Direktur Jenderal Perikanan Tangkap KKP M Zulficar Mochtar mengatakan, upaya peningkatan pajak perikanan terus dilakukan. Salah satunya dilakukan melalui kemudahan proses perizinan dan pelaporan dari yang membutuhkan waktu bulanan menjadi satu hari.
"Bulan ini simulasi terakhir, diperkirakan awal tahun depan sudah dapat direalisasikan," ujarnya ketika ditemui di acara Workshop Perikanan Berkelanjutan di Badung, Bali, Rabu (11/12).
Zulficar menyebutkan, perizinan menjadi kunci utama dalam peningkatan penerimaan pajak.

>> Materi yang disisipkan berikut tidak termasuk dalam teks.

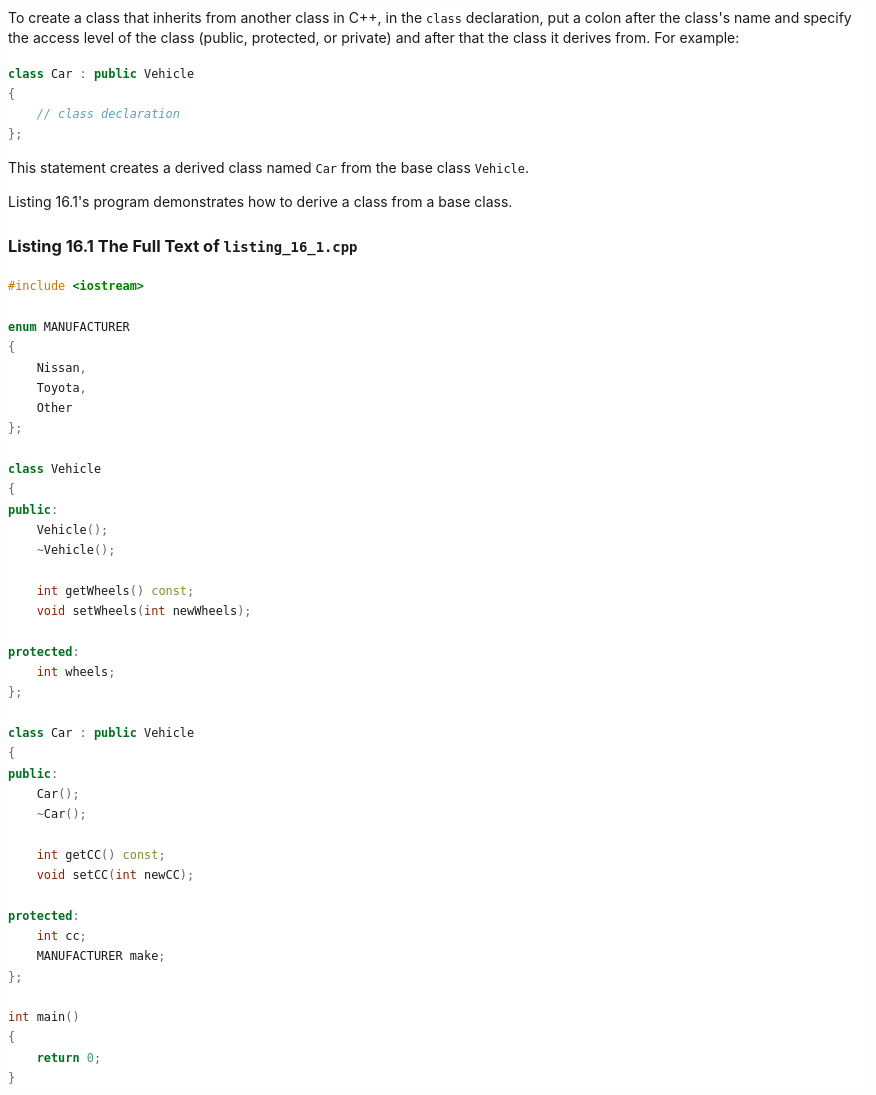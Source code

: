 To create a class that inherits from another class in C++, in the `class` declaration, put a colon after the class's name and specify the access level of the class (public, protected, or private) and after that the class it derives from. For example:

```C++
class Car : public Vehicle
{
    // class declaration
};
```

This statement creates a derived class named `Car` from the base class `Vehicle`.

Listing 16.1's program demonstrates how to derive a class from a base class.

### Listing 16.1 The Full Text of `listing_16_1.cpp`
```C++
#include <iostream>

enum MANUFACTURER
{
    Nissan,
    Toyota,
    Other
};

class Vehicle
{
public:
    Vehicle();
    ~Vehicle();

    int getWheels() const;
    void setWheels(int newWheels);

protected:
    int wheels;
};

class Car : public Vehicle
{
public:
    Car();
    ~Car();

    int getCC() const;
    void setCC(int newCC);

protected:
    int cc;
    MANUFACTURER make;
};

int main()
{
    return 0;
}
```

Apabila pelaku usaha merasa kesulitan mendapatkan perizinan, mereka akan memilih untuk melanggar sehingga berpotensi menggerus setoran ke negara. Begitupun dengan proses pelaporan dari industri ke pemerintah.
Pelanggaran perizinan menimbulkan kerugian yang tidak kecil. Zulficar mencatat, sepanjang 2018, potensi kerugian negara akibat penyalahgunaan perizinan mencapai 2,8 juta dolar AS atau sekitar Rp 39,2 triliun. Angka ini didapatkan berdasarkan evaluasi perizinan yang dibandingkan dari informasi pelabuhan, cek produktivitas hingga melakukan kajian bersama para akademisi.
Zulficar menjelaskan, sepanjang 2018 itu, sebanyak 1,4 juta ton ikan tangkapan tidak dilaporkan oleh nelayan kepada pemerintah. Misal, nelayan hanya melaporkan tangkapan 10 ton per tahun, padahal realisasinya mencapai 500 hingga 800 ton per tahun.
"Anggap saja satu ton ikan senilai 2 dolar AS, kerugian yang ditanggung negara sudah besar sekali," tuturnya.
Tidak hanya dari segi pelaporan tangkapan, Zulficar menambahkan, pembenahan juga perlu dilakukan pada laporan ukuran kapal. Ia menyebutkan, saat ini, ada 10 ribu kapal di daerah yang statusnya mengalami mark down atau penurunan kapasitas dalam laporan. Dampaknya, kapal besar yang seharusnya tidak mendapatkan subsidi justru mengambil subsidi dengan cara ini.
Selain itu, terdapat 2.180 kapal ikan dengan izin yang sudah expired atau kerap disebut kapal bodong. Nelayan tetap memaksakan kapal mereka untuk berlayar di tengah kondisi perizinan yang sudah lewat batas dua hingga empat tahun.
Lebih dari seribu kapal juga dibuat tanpa Persetujuan Pengadaan Kapal Perikanan (P2KP) dari KKP. Dokumen itu dibutuhkan untuk mereka yang ingin membangun kapal. "Ini indikator yang cukup merugikan negara dari sektor perikanan," kata Zulficar.